──────── DATA EXCERPTS

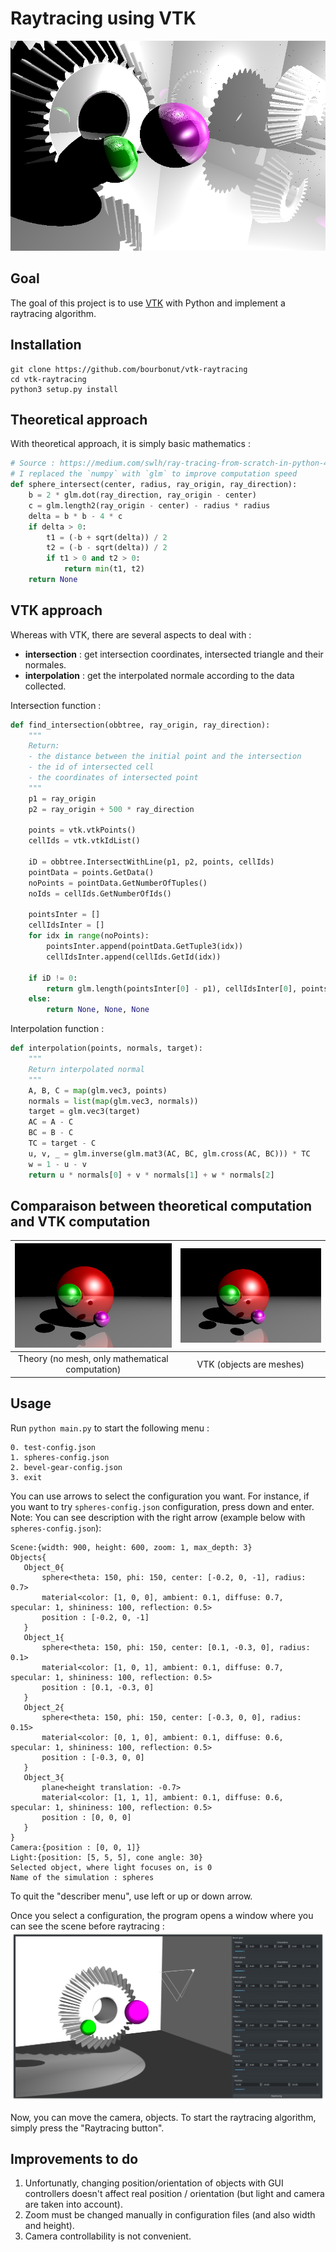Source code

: # Raytracing using VTK

![](./images/bevel-gear.png)

## Goal

The goal of this project is to use [VTK](https://pypi.org/project/vtk/) with Python and implement a raytracing algorithm.

## Installation

```
git clone https://github.com/bourbonut/vtk-raytracing
cd vtk-raytracing
python3 setup.py install
```

## Theoretical approach

With theoretical approach, it is simply basic mathematics :

```python
# Source : https://medium.com/swlh/ray-tracing-from-scratch-in-python-41670e6a96f9
# I replaced the `numpy` with `glm` to improve computation speed
def sphere_intersect(center, radius, ray_origin, ray_direction):
    b = 2 * glm.dot(ray_direction, ray_origin - center)
    c = glm.length2(ray_origin - center) - radius * radius
    delta = b * b - 4 * c
    if delta > 0:
        t1 = (-b + sqrt(delta)) / 2
        t2 = (-b - sqrt(delta)) / 2
        if t1 > 0 and t2 > 0:
            return min(t1, t2)
    return None
```

## VTK approach

Whereas with VTK, there are several aspects to deal with :
- **intersection** : get intersection coordinates, intersected triangle and their normales.
- **interpolation** : get the interpolated normale according to the data collected.

Intersection function :
```python
def find_intersection(obbtree, ray_origin, ray_direction):
    """
    Return:
    - the distance between the initial point and the intersection
    - the id of intersected cell
    - the coordinates of intersected point
    """
    p1 = ray_origin
    p2 = ray_origin + 500 * ray_direction

    points = vtk.vtkPoints()
    cellIds = vtk.vtkIdList()

    iD = obbtree.IntersectWithLine(p1, p2, points, cellIds)
    pointData = points.GetData()
    noPoints = pointData.GetNumberOfTuples()
    noIds = cellIds.GetNumberOfIds()

    pointsInter = []
    cellIdsInter = []
    for idx in range(noPoints):
        pointsInter.append(pointData.GetTuple3(idx))
        cellIdsInter.append(cellIds.GetId(idx))

    if iD != 0:
        return glm.length(pointsInter[0] - p1), cellIdsInter[0], pointsInter[0]
    else:
        return None, None, None
```

Interpolation function :
```python
def interpolation(points, normals, target):
    """
    Return interpolated normal
    """
    A, B, C = map(glm.vec3, points)
    normals = list(map(glm.vec3, normals))
    target = glm.vec3(target)
    AC = A - C
    BC = B - C
    TC = target - C
    u, v, _ = glm.inverse(glm.mat3(AC, BC, glm.cross(AC, BC))) * TC
    w = 1 - u - v
    return u * normals[0] + v * normals[1] + w * normals[2]
```

## Comparaison between theoretical computation and VTK computation

|    ![](./images/theoretical-raytracing.png)     | ![](./images/spheres.png) |
| :---------------------------------------------: | :-----------------------: |
| Theory (no mesh, only mathematical computation) | VTK (objects are meshes)  |

## Usage

Run `python main.py` to start the following menu :
```
0. test-config.json
1. spheres-config.json
2. bevel-gear-config.json
3. exit
```

You can use arrows to select the configuration you want. For instance, if you want to try `spheres-config.json` configuration, press down and enter.
Note: You can see description with the right arrow (example below with `spheres-config.json`):
```
Scene:{width: 900, height: 600, zoom: 1, max_depth: 3}
Objects{
   Object_0{
       sphere<theta: 150, phi: 150, center: [-0.2, 0, -1], radius: 0.7>
       material<color: [1, 0, 0], ambient: 0.1, diffuse: 0.7, specular: 1, shininess: 100, reflection: 0.5>
       position : [-0.2, 0, -1]
   }
   Object_1{
       sphere<theta: 150, phi: 150, center: [0.1, -0.3, 0], radius: 0.1>
       material<color: [1, 0, 1], ambient: 0.1, diffuse: 0.7, specular: 1, shininess: 100, reflection: 0.5>
       position : [0.1, -0.3, 0]
   }
   Object_2{
       sphere<theta: 150, phi: 150, center: [-0.3, 0, 0], radius: 0.15>
       material<color: [0, 1, 0], ambient: 0.1, diffuse: 0.6, specular: 1, shininess: 100, reflection: 0.5>
       position : [-0.3, 0, 0]
   }
   Object_3{
       plane<height translation: -0.7>
       material<color: [1, 1, 1], ambient: 0.1, diffuse: 0.6, specular: 1, shininess: 100, reflection: 0.5>
       position : [0, 0, 0]
   }
}
Camera:{position : [0, 0, 1]}
Light:{position: [5, 5, 5], cone angle: 30}
Selected object, where light focuses on, is 0
Name of the simulation : spheres
```
To quit the "describer menu", use left or up or down arrow.

Once you select a configuration, the program opens a window where you can see the scene before raytracing :
![gui-example](./images/gui-example.png)

Now, you can move the camera, objects.
To start the raytracing algorithm, simply press the "Raytracing button".

## Improvements to do

1. Unfortunatly, changing position/orientation of objects with GUI controllers doesn't affect real position / orientation (but light and camera are taken into account).
2. Zoom must be changed manually in configuration files (and also width and height).
3. Camera controllability is not convenient.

────────────────

WHAT NEEDS TO BE DONE: Would you retype every record above exactly, leaving out the pictures?

RESPONSE TO THE TASK:
Source code

: # Raytracing using VTK

![](./images/bevel-gear.png)

## Goal

The goal of this project is to use [VTK](https://pypi.org/project/vtk/) with Python and implement a raytracing algorithm.

## Installation

```
git clone https://github.com/bourbonut/vtk-raytracing
cd vtk-raytracing
python3 setup.py install
```

## Theoretical approach

With theoretical approach, it is simply basic mathematics :

```python
# Source : https://medium.com/swlh/ray-tracing-from-scratch-in-python-41670e6a96f9
# I replaced the `numpy` with `glm` to improve computation speed
def sphere_intersect(center, radius, ray_origin, ray_direction):
    b = 2 * glm.dot(ray_direction, ray_origin - center)
    c = glm.length2(ray_origin - center) - radius * radius
    delta = b * b - 4 * c
    if delta > 0:
        t1 = (-b + sqrt(delta)) / 2
        t2 = (-b - sqrt(delta)) / 2
        if t1 > 0 and t2 > 0:
            return min(t1, t2)
    return None
```

## VTK approach

Whereas with VTK, there are several aspects to deal with :
- **intersection** : get intersection coordinates, intersected triangle and their normales.
- **interpolation** : get the interpolated normale according to the data collected.

Intersection function :
```python
def find_intersection(obbtree, ray_origin, ray_direction):
    """
    Return:
    - the distance between the initial point and the intersection
    - the id of intersected cell
    - the coordinates of intersected point
    """
    p1 = ray_origin
    p2 = ray_origin + 500 * ray_direction

    points = vtk.vtkPoints()
    cellIds = vtk.vtkIdList()

    iD = obbtree.IntersectWithLine(p1, p2, points, cellIds)
    pointData = points.GetData()
    noPoints = pointData.GetNumberOfTuples()
    noIds = cellIds.GetNumberOfIds()

    pointsInter = []
    cellIdsInter = []
    for idx in range(noPoints):
        pointsInter.append(pointData.GetTuple3(idx))
        cellIdsInter.append(cellIds.GetId(idx))

    if iD != 0:
        return glm.length(pointsInter[0] - p1), cellIdsInter[0], pointsInter[0]
    else:
        return None, None, None
```

Interpolation function :
```python
def interpolation(points, normals, target):
    """
    Return interpolated normal
    """
    A, B, C = map(glm.vec3, points)
    normals = list(map(glm.vec3, normals))
    target = glm.vec3(target)
    AC = A - C
    BC = B - C
    TC = target - C
    u, v, _ = glm.inverse(glm.mat3(AC, BC, glm.cross(AC, BC))) * TC
    w = 1 - u - v
    return u * normals[0] + v * normals[1] + w * normals[2]
```

## Comparaison between theoretical computation and VTK computation

|    ![](./images/theoretical-raytracing.png)     | ![](./images/spheres.png) |
| :---------------------------------------------: | :-----------------------: |
| Theory (no mesh, only mathematical computation) | VTK (objects are meshes)  |

## Usage

Run `python main.py` to start the following menu :
```
0. test-config.json
1. spheres-config.json
2. bevel-gear-config.json
3. exit
```

You can use arrows to select the configuration you want. For instance, if you want to try `spheres-config.json` configuration, press down and enter.
Note: You can see description with the right arrow (example below with `spheres-config.json`):
```
Scene:{width: 900, height: 600, zoom: 1, max_depth: 3}
Objects{
   Object_0{
       sphere<theta: 150, phi: 150, center: [-0.2, 0, -1], radius: 0.7>
       material<color: [1, 0, 0], ambient: 0.1, diffuse: 0.7, specular: 1, shininess: 100, reflection: 0.5>
       position : [-0.2, 0, -1]
   }
   Object_1{
       sphere<theta: 150, phi: 150, center: [0.1, -0.3, 0], radius: 0.1>
       material<color: [1, 0, 1], ambient: 0.1, diffuse: 0.7, specular: 1, shininess: 100, reflection: 0.5>
       position : [0.1, -0.3, 0]
   }
   Object_2{
       sphere<theta: 150, phi: 150, center: [-0.3, 0, 0], radius: 0.15>
       material<color: [0, 1, 0], ambient: 0.1, diffuse: 0.6, specular: 1, shininess: 100, reflection: 0.5>
       position : [-0.3, 0, 0]
   }
   Object_3{
       plane<height translation: -0.7>
       material<color: [1, 1, 1], ambient: 0.1, diffuse: 0.6, specular: 1, shininess: 100, reflection: 0.5>
       position : [0, 0, 0]
   }
}
Camera:{position : [0, 0, 1]}
Light:{position: [5, 5, 5], cone angle: 30}
Selected object, where light focuses on, is 0
Name of the simulation : spheres
```
To quit the "describer menu", use left or up or down arrow.

Once you select a configuration, the program opens a window where you can see the scene before raytracing :
![gui-example](./images/gui-example.png)

Now, you can move the camera, objects.
To start the raytracing algorithm, simply press the "Raytracing button".

## Improvements to do

1. Unfortunatly, changing position/orientation of objects with GUI controllers doesn't affect real position / orientation (but light and camera are taken into account).
2. Zoom must be changed manually in configuration files (and also width and height).
3. Camera controllability is not convenient.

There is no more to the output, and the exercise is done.